Shared genetic risk between eating disorder- and substance-use-related phenotypes: Evidence from genome-wide association studies.

Addict Biol 2021 01 16;26(1):e12880. Epub 2020 Feb 16.

Department of Child and Adolescent Psychiatry, Psychosomatics and Psychotherapy, RWTH Aachen University, Aachen, Germany.

Eating disorders and substance use disorders frequently co-occur. Twin studies reveal shared genetic variance between liabilities to eating disorders and substance use, with the strongest associations between symptoms of bulimia nervosa and problem alcohol use (genetic correlation [r ], twin-based = 0.23-0.53). We estimated the genetic correlation between eating disorder and substance use and disorder phenotypes using data from genome-wide association studies (GWAS). Four eating disorder phenotypes (anorexia nervosa [AN], AN with binge eating, AN without binge eating, and a bulimia nervosa factor score), and eight substance-use-related phenotypes (drinks per week, alcohol use disorder [AUD], smoking initiation, current smoking, cigarettes per day, nicotine dependence, cannabis initiation, and cannabis use disorder) from eight studies were included. Significant genetic correlations were adjusted for variants associated with major depressive disorder and schizophrenia. Total study sample sizes per phenotype ranged from ~2400 to ~537 000 individuals. We used linkage disequilibrium score regression to calculate single nucleotide polymorphism-based genetic correlations between eating disorder- and substance-use-related phenotypes.
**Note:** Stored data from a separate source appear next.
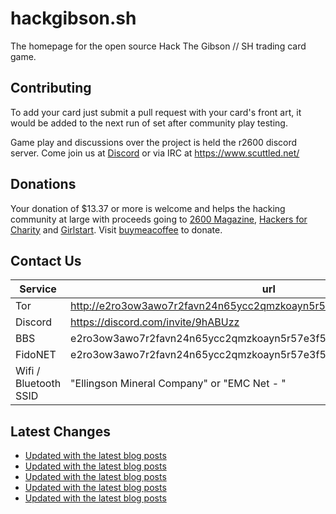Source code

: # hackgibson.sh
The homepage for the open source Hack The Gibson // SH trading card game.


## Contributing

To add your card just submit a pull request with your card's front art, it would be added to the next run of set after community play testing.

Game play and discussions over the project is held the r2600 discord server. Come join us at [Discord](https://discord.com/invite/9hABUzz) or via IRC at https://www.scuttled.net/


## Donations

Your donation of $13.37 or more is welcome and helps the hacking community at large with proceeds going to [2600 Magazine](https://2600.com/), [Hackers for Charity](https://hackersforcharity.org) and [Girlstart](https://girlstart.org).  Visit [buymeacoffee](https://www.buymeacoffee.com/hackgibson.sh) to donate.


## Contact Us

Service | url
-|-
Tor | http://e2ro3ow3awo7r2favn24n65ycc2qmzkoayn5r57e3f56nvjwdcgg32ad.onion
Discord | https://discord.com/invite/9hABUzz
BBS | e2ro3ow3awo7r2favn24n65ycc2qmzkoayn5r57e3f56nvjwdcgg32ad.onion:23
FidoNET | e2ro3ow3awo7r2favn24n65ycc2qmzkoayn5r57e3f56nvjwdcgg32ad.onion:24554
Wifi / Bluetooth SSID | "Ellingson Mineral Company" or "EMC Net - <fidonet address>"

## Latest Changes
<!-- BLOG-POST-LIST:START -->
- [Updated with the latest blog posts](https://github.com/DFW2600/hackgibson.sh/commit/4072e9c583a24c1e0ae7208eb4d6dc0fb2963640)
- [Updated with the latest blog posts](https://github.com/DFW2600/hackgibson.sh/commit/86cc3aee7b6c5cd17c0963cb476141bbabcd09ce)
- [Updated with the latest blog posts](https://github.com/DFW2600/hackgibson.sh/commit/d406d2ba3dabd668965c37e6fd53c458263c18f6)
- [Updated with the latest blog posts](https://github.com/DFW2600/hackgibson.sh/commit/119dda6e78eec0577ea03a7caae281d113780ac4)
- [Updated with the latest blog posts](https://github.com/DFW2600/hackgibson.sh/commit/951a5a9d87a1f0b0ab184bee63bf4738d975e277)
<!-- BLOG-POST-LIST:END -->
Significant positive genetic associations emerged between AUD and AN (r = 0.18; false discovery rate q = 0.0006), cannabis initiation and AN (r = 0.23; q < 0.0001), and cannabis initiation and AN with binge eating (r = 0.27; q = 0.0016). Conversely, significant negative genetic correlations were observed between three nondiagnostic smoking phenotypes (smoking initiation, current smoking, and cigarettes per day) and AN without binge eating (r = -0.19 to -0.23; qs < 0.04). The genetic correlation between AUD and AN was no longer significant after co-varying for major depressive disorder loci. The patterns of association between eating disorder- and substance-use-related phenotypes highlights the potentially complex and substance-specific relationships among these behaviors.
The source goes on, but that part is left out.